Religious intolerance, the resurgence of fundamentalism, hate crimes, repressive laws, and mass shootings are pervasive in today’s world. Selina O’Grady asks how and why our societies came to be as tolerant or intolerant as they are; whether tolerance can be expected to heal today’s festering wound between different religions or whether something deeper than tolerance is needed.

Selina O’Grady takes the reader through the intertwined histories of the Muslim, Christian, and Jewish faiths.

In the Name of God is an original and thought-provoking history of monotheistic religions and their ever-shifting relationship with each other.

Selina O’Grady was a documentary film producer at BBC Television for many years. She is the author of And Man Created God and has written for the Guardian, and the Literary Review in Britain. She lives in London.

I was brought up in London by very religious parents. My father was a strict Irish Catholic; we had an altar in our house and prayed every night before the statue of the Virgin Mary. My mother was Jewish, but as a young woman had joined what would probably now be considered a cult, living in a kind of commune in New Jersey under the spiritual guidance of the Russian esotericist Ouspensky. Although she converted to Catholicism when she married my father, she remained wedded to Ouspensky’s teachings. I lost my belief in God when I was a child but have always remained sympathetic to, and fascinated by, religious belief and the longing for the transcendent.

I have co-edited two books, Great Spirits: The Fifty-Two Christians Who Most Influenced Their Millennium (a series of essays on men and women ranging from Bach to Martin Luther King), and A Deep but Dazzling Darkness, an anthology from Anglo-Saxon to modern times of the experience of belief and disbelief. I also worked in television and radio, including as a producer for BBC 1’s moral documentary series Heart of the Matter, presented by Joan Bakewell, and a producer on Radio 4’s history series Leviathan.

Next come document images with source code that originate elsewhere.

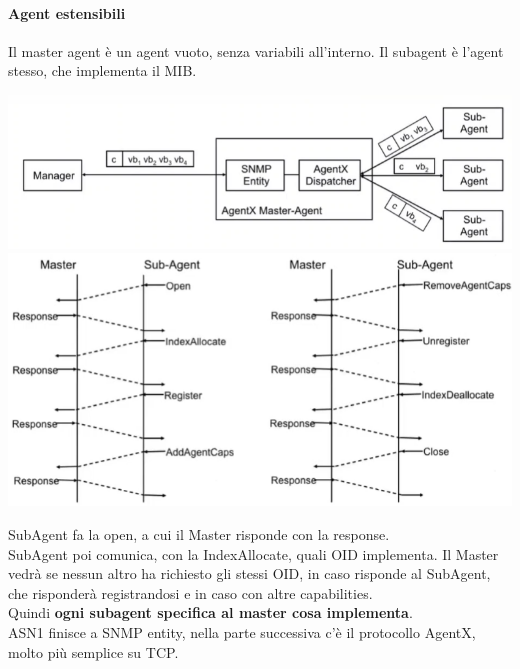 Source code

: \documentclass[10pt]{book}
\begin{document}
\paragraph{Agent estensibili} Il master agent è un agent vuoto, senza variabili all'interno. Il subagent è l'agent stesso, che implementa il MIB.
\begin{center}
	\includegraphics[scale=0.75]{snmp3agentestensibili.png}\\
	\includegraphics[scale=0.6]{snmp3agentestensibili2.png}
\end{center}
SubAgent fa la open, a cui il Master risponde con la response.\\SubAgent poi comunica, con la IndexAllocate, quali OID implementa. Il Master vedrà se nessun altro ha richiesto gli stessi OID, in caso risponde al SubAgent, che risponderà registrandosi e in caso con altre capabilities.\\
Quindi \textbf{ogni subagent specifica al master cosa implementa}.\\
ASN1 finisce a SNMP entity, nella parte successiva c'è il protocollo AgentX, molto più semplice su TCP.
\end{document}
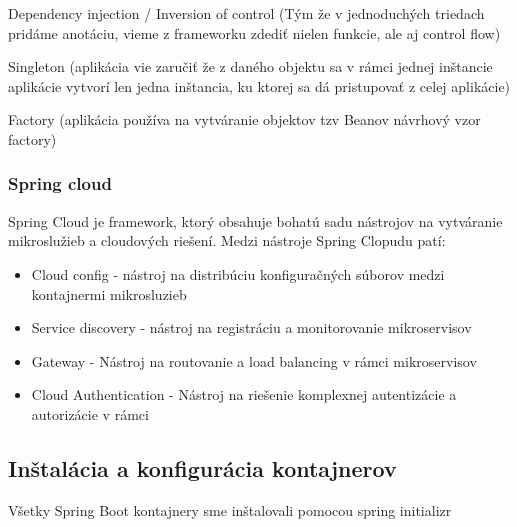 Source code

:   

Dependency injection / Inversion of control (Tým že v jednoduchých triedach pridáme anotáciu, vieme z frameworku zdediť nielen funkcie, ale aj control flow)  

  

Singleton (aplikácia vie zaručiť že z daného objektu sa v rámci jednej inštancie aplikácie vytvorí len jedna inštancia, ku ktorej sa dá pristupovať z celej aplikácie) 

  

Factory (aplikácia používa na vytváranie objektov tzv Beanov návrhový vzor factory) 

  

  

  

\subsubsection{Spring cloud} 

 Spring Cloud je framework, ktorý obsahuje bohatú sadu nástrojov na vytváranie mikroslužieb a cloudových riešení. Medzi nástroje Spring Clopudu patí:  

\begin{itemize} 

\item Cloud config - nástroj na distribúciu konfiguračných súborov medzi kontajnermi mikrosluzieb 

\item Service discovery - nástroj na registráciu a monitorovanie mikroservisov 

\item Gateway - Nástroj na routovanie a load balancing v rámci mikroservisov 

\item Cloud Authentication - Nástroj na riešenie komplexnej autentizácie a autorizácie v rámci 

\end{itemize} 

  

  

  

\subsection{Inštalácia a konfigurácia kontajnerov} 

 Všetky Spring Boot kontajnery sme inštalovali pomocou spring initializr 


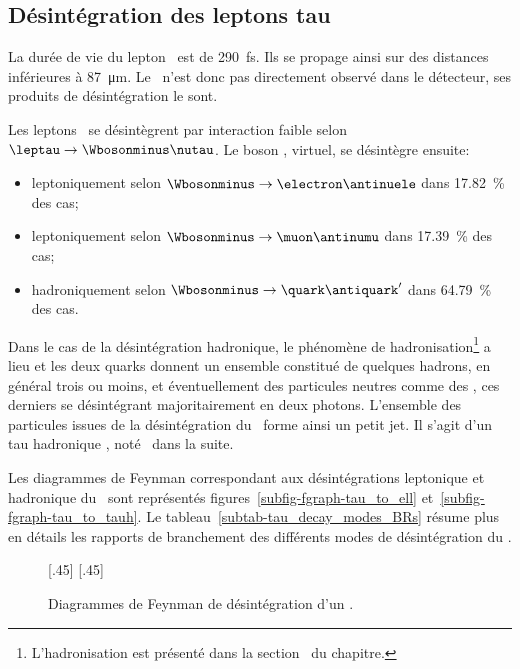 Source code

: \subsection{Désintégration des leptons tau}\label{chapter-MS-MSSM-section-pheno_Higgs_MSSM-subsec-desintegration_lepton_tau}
La durée de vie du lepton \tau\ est de \SI{290}{\femto\second}. Ils se propage ainsi sur des distances inférieures à \SI{87}{\micro\meter}.
Le \tau\ n'est donc pas directement observé dans le détecteur, ses produits de désintégration le sont.
\par Les leptons \tau\ se désintègrent par interaction faible selon $\leptau\to\Wbosonminus\nutau$.
Le boson \Wboson, virtuel, se désintègre ensuite:
\begin{itemize}
\item leptoniquement selon $\Wbosonminus\to\electron\antinuele$ dans \SI{17.82}{\%} des cas;
\item leptoniquement selon $\Wbosonminus\to\muon\antinumu$ dans \SI{17.39}{\%} des cas;
\item hadroniquement selon $\Wbosonminus\to\quark\antiquark'$ dans \SI{64.79}{\%} des cas.
\end{itemize}
\par Dans le cas de la désintégration hadronique, le phénomène de hadronisation\footnote{L'hadronisation est présenté dans la section~ du chapitre.} a lieu et les deux quarks donnent un ensemble constitué de quelques hadrons, en général trois ou moins, et éventuellement des particules neutres comme des \pionnull, ces derniers se désintégrant majoritairement en deux photons.
L'ensemble des particules issues de la désintégration du \Wboson\ forme ainsi un petit jet.
Il s'agit d'un \og tau hadronique \fg, noté \tauh\ dans la suite.
\par Les diagrammes de Feynman correspondant aux désintégrations leptonique et hadronique du \tau\ sont représentés figures~\ref{subfig-fgraph-tau_to_ell} et~\ref{subfig-fgraph-tau_to_tauh}.
Le tableau~\ref{subtab-tau_decay_modes_BRs} résume plus en détails les rapports de branchement des différents modes de désintégration du \tau.
\begin{figure}[h]
\centering
\vspace{\baselineskip}
[.45\textwidth]
{\vspace{\baselineskip}}
\hfill
{}[.45\textwidth]
{\vspace{\baselineskip}}
\caption{Diagrammes de Feynman de désintégration d'un \leptau.}
\label{fig-fgraph-tau_to_ell_and_tauh}
\end{figure}
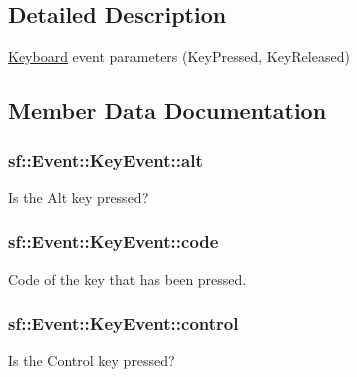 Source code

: \subsection{Detailed Description}
\hyperlink{classsf_1_1_keyboard}{Keyboard} event parameters (Key\-Pressed, Key\-Released) 

\subsection{Member Data Documentation}
\hypertarget{structsf_1_1_event_1_1_key_event_a915a483317de67d995188a855701fbd7}{
\subsubsection[{alt}]{ sf\-::\-Event\-::\-Key\-Event\-::alt}}\label{structsf_1_1_event_1_1_key_event_a915a483317de67d995188a855701fbd7}


Is the Alt key pressed? 

\hypertarget{structsf_1_1_event_1_1_key_event_a2879fdab8a68cb1c6ecc45730a2d0e61}{
\subsubsection[{code}]{ sf\-::\-Event\-::\-Key\-Event\-::code}}\label{structsf_1_1_event_1_1_key_event_a2879fdab8a68cb1c6ecc45730a2d0e61}


Code of the key that has been pressed. 

\hypertarget{structsf_1_1_event_1_1_key_event_a9255861c2f88501d80ad6b44a310b62f}{
\subsubsection[{control}]{ sf\-::\-Event\-::\-Key\-Event\-::control}}\label{structsf_1_1_event_1_1_key_event_a9255861c2f88501d80ad6b44a310b62f}


Is the Control key pressed? 


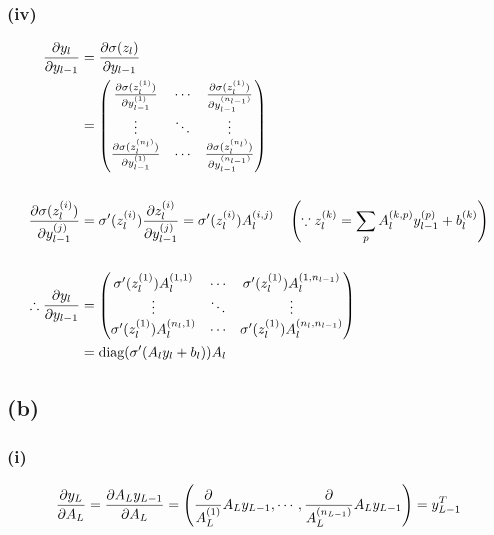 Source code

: \documentclass[10pt]{article}
\begin{document}
\subsubsection*{(iv)}
\begin{align*}
    {\partial y_l \over \partial y_{l-1}} &= {\partial \sigma(z_l) \over \partial y_{l-1}} \\
    &= \begin{pmatrix}
        {\partial \sigma(z_l^{(1)}) \over \partial y_{l-1}^{(1)}} & \cdots & {\partial \sigma(z_l^{(1)}) \over \partial y_{l-1}^{(n_{l-1})}}\\
        \vdots & \ddots & \vdots \\
        {\partial \sigma(z_l^{(n_l)}) \over \partial y_{l-1}^{(1)}} & \cdots & {\partial \sigma(z_l^{(n_l)}) \over \partial y_{l-1}^{(n_{l-1})}}
    \end{pmatrix}\\ \\
    {\partial \sigma(z_l^{(i)}) \over \partial y_{l-1}^{(j)}} &= \sigma^\prime(z_l^{(i)}) {\partial z_l^{(i)} \over \partial y_{l-1}^{(j)}}
    = \sigma^\prime(z_l^{(i)}) A_l^{(i,j)}\quad \left(\because z_l^{(k)} = \sum_p A_l^{(k,p)}y_{l-1}^{(p)} + b_l^{(k)}\right)\\ \\
    \therefore {\partial y_l \over \partial y_{l-1}} &= \begin{pmatrix}
        \sigma^\prime(z_l^{(1)})A_l^{(1,1)} & \cdots & \sigma^\prime(z_l^{(1)})A_l^{(1,n_{l-1})} \\
        \vdots & \ddots & \vdots \\
        \sigma^\prime(z_l^{(1)})A_l^{(n_l,1)} & \cdots & \sigma^\prime(z_l^{(1)})A_l^{(n_l,n_{l-1})}
    \end{pmatrix}\\
    &= \text{diag}(\sigma^{\prime}(A_ly_l + b_l))A_l
\end{align*}

\subsection*{(b)}
\subsubsection*{(i)}
\begin{equation*}
    {\partial y_L \over \partial A_L} = {\partial A_Ly_{L-1} \over \partial A_L} = \left({\partial \over A_L^{(1)}}A_Ly_{L-1}, \cdots, {\partial \over A_L^{(n_{L-1})}}A_Ly_{L-1}\right) = y_{L-1}^T
\end{equation*}
\end{document}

My spur to beginning writing was reviewing works of history for the Tablet, the San Francisco Chronicle (I lived in that fabulous city for three years), and the LIterary Review. From writing those reviews, I learned what I think makes a good and enjoyable history book: it is the combination of the big causal picture – why something happens – fleshed out with the bits of gossipy, visceral detail that the reader will always enjoy and remember when all the dates have flown out of the window.